Data shown
*** Begin section ***

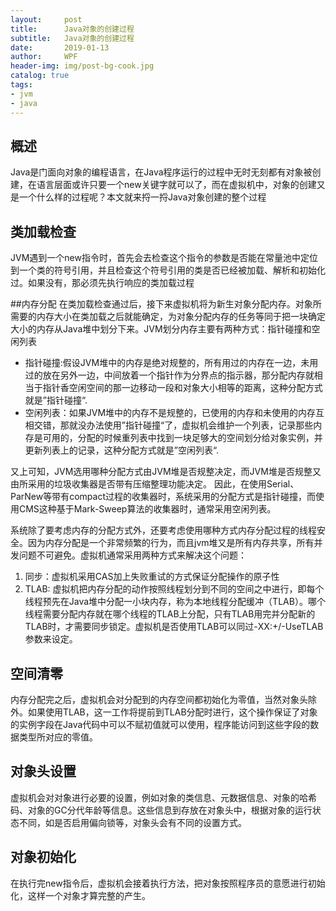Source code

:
 ```yaml
---
layout:     post
title:      Java对象的创建过程
subtitle:   Java对象的创建过程
date:       2019-01-13
author:     WPF
header-img: img/post-bg-cook.jpg
catalog: true
tags:
- jvm
- java
---
```


## 概述
Java是门面向对象的编程语言，在Java程序运行的过程中无时无刻都有对象被创建，在语言层面或许只要一个new关键字就可以了，而在虚拟机中，对象的创建又是一个什么样的过程呢？本文就来捋一捋Java对象创建的整个过程

## 类加载检查
JVM遇到一个new指令时，首先会去检查这个指令的参数是否能在常量池中定位到一个类的符号引用，并且检查这个符号引用的类是否已经被加载、解析和初始化过。如果没有，那必须先执行响应的类加载过程

##内存分配
在类加载检查通过后，接下来虚拟机将为新生对象分配内存。对象所需要的内存大小在类加载之后就能确定，为对象分配内存的任务等同于把一块确定大小的内存从Java堆中划分下来。JVM划分内存主要有两种方式：指针碰撞和空闲列表

- 指针碰撞:假设JVM堆中的内存是绝对规整的，所有用过的内存在一边，未用过的放在另外一边，中间放着一个指针作为分界点的指示器，那分配内存就相当于指针香空闲空间的那一边移动一段和对象大小相等的距离，这种分配方式就是”指针碰撞“.
- 空闲列表：如果JVM堆中的内存不是规整的，已使用的内存和未使用的内存互相交错，那就没办法使用”指针碰撞“了，虚拟机会维护一个列表，记录那些内存是可用的，分配的时候重列表中找到一块足够大的空间划分给对象实例，并更新列表上的记录，这种分配方式就是”空闲列表“.

又上可知，JVM选用哪种分配方式由JVM堆是否规整决定，而JVM堆是否规整又由所采用的垃圾收集器是否带有压缩整理功能决定。
因此，在使用Serial、ParNew等带有compact过程的收集器时，系统采用的分配方式是指针碰撞，而使用CMS这种基于Mark-Sweep算法的收集器时，通常采用空闲列表。

系统除了要考虑内存的分配方式外，还要考虑使用哪种方式内存分配过程的线程安全。因为内存分配是一个非常频繁的行为，而且jvm堆又是所有内存共享，所有并发问题不可避免。虚拟机通常采用两种方式来解决这个问题：

1. 同步：虚拟机采用CAS加上失败重试的方式保证分配操作的原子性
2. TLAB: 虚拟机把内存分配的动作按照线程划分到不同的空间之中进行，即每个线程预先在Java堆中分配一小块内存，称为本地线程分配缓冲（TLAB）。哪个线程需要分配内存就在哪个线程的TLAB上分配，只有TLAB用完并分配新的TLAB时，才需要同步锁定。虚拟机是否使用TLAB可以同过-XX:+/-UseTLAB参数来设定。

## 空间清零
内存分配完之后，虚拟机会对分配到的内存空间都初始化为零值，当然对象头除外。如果使用TLAB，这一工作将提前到TLAB分配时进行，这个操作保证了对象的实例字段在Java代码中可以不赋初值就可以使用，程序能访问到这些字段的数据类型所对应的零值。

## 对象头设置
虚拟机会对对象进行必要的设置，例如对象的类信息、元数据信息、对象的哈希码、对象的GC分代年龄等信息。这些信息到存放在对象头中，根据对象的运行状态不同，如是否启用偏向锁等，对象头会有不同的设置方式。

## 对象初始化
在执行完new指令后，虚拟机会接着执行<init>方法，把对象按照程序员的意愿进行初始化，这样一个对象才算完整的产生。



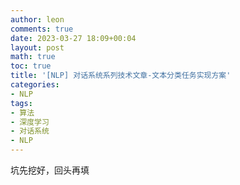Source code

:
 ```yaml
---
author: leon
comments: true
date: 2023-03-27 18:09+00:04
layout: post
math: true
toc: true
title: '[NLP] 对话系统系列技术文章-文本分类任务实现方案'
categories:
- NLP
tags:
- 算法
- 深度学习
- 对话系统
- NLP
---
```


坑先挖好，回头再填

*** End section ***

Task statement
List each line of the entries that holds the string "这种分配方式就是".

Completed task
- 指针碰撞:假设JVM堆中的内存是绝对规整的，所有用过的内存在一边，未用过的放在另外一边，中间放着一个指针作为分界点的指示器，那分配内存就相当于指针香空闲空间的那一边移动一段和对象大小相等的距离，这种分配方式就是”指针碰撞“.
- 空闲列表：如果JVM堆中的内存不是规整的，已使用的内存和未使用的内存互相交错，那就没办法使用”指针碰撞“了，虚拟机会维护一个列表，记录那些内存是可用的，分配的时候重列表中找到一块足够大的空间划分给对象实例，并更新列表上的记录，这种分配方式就是”空闲列表“.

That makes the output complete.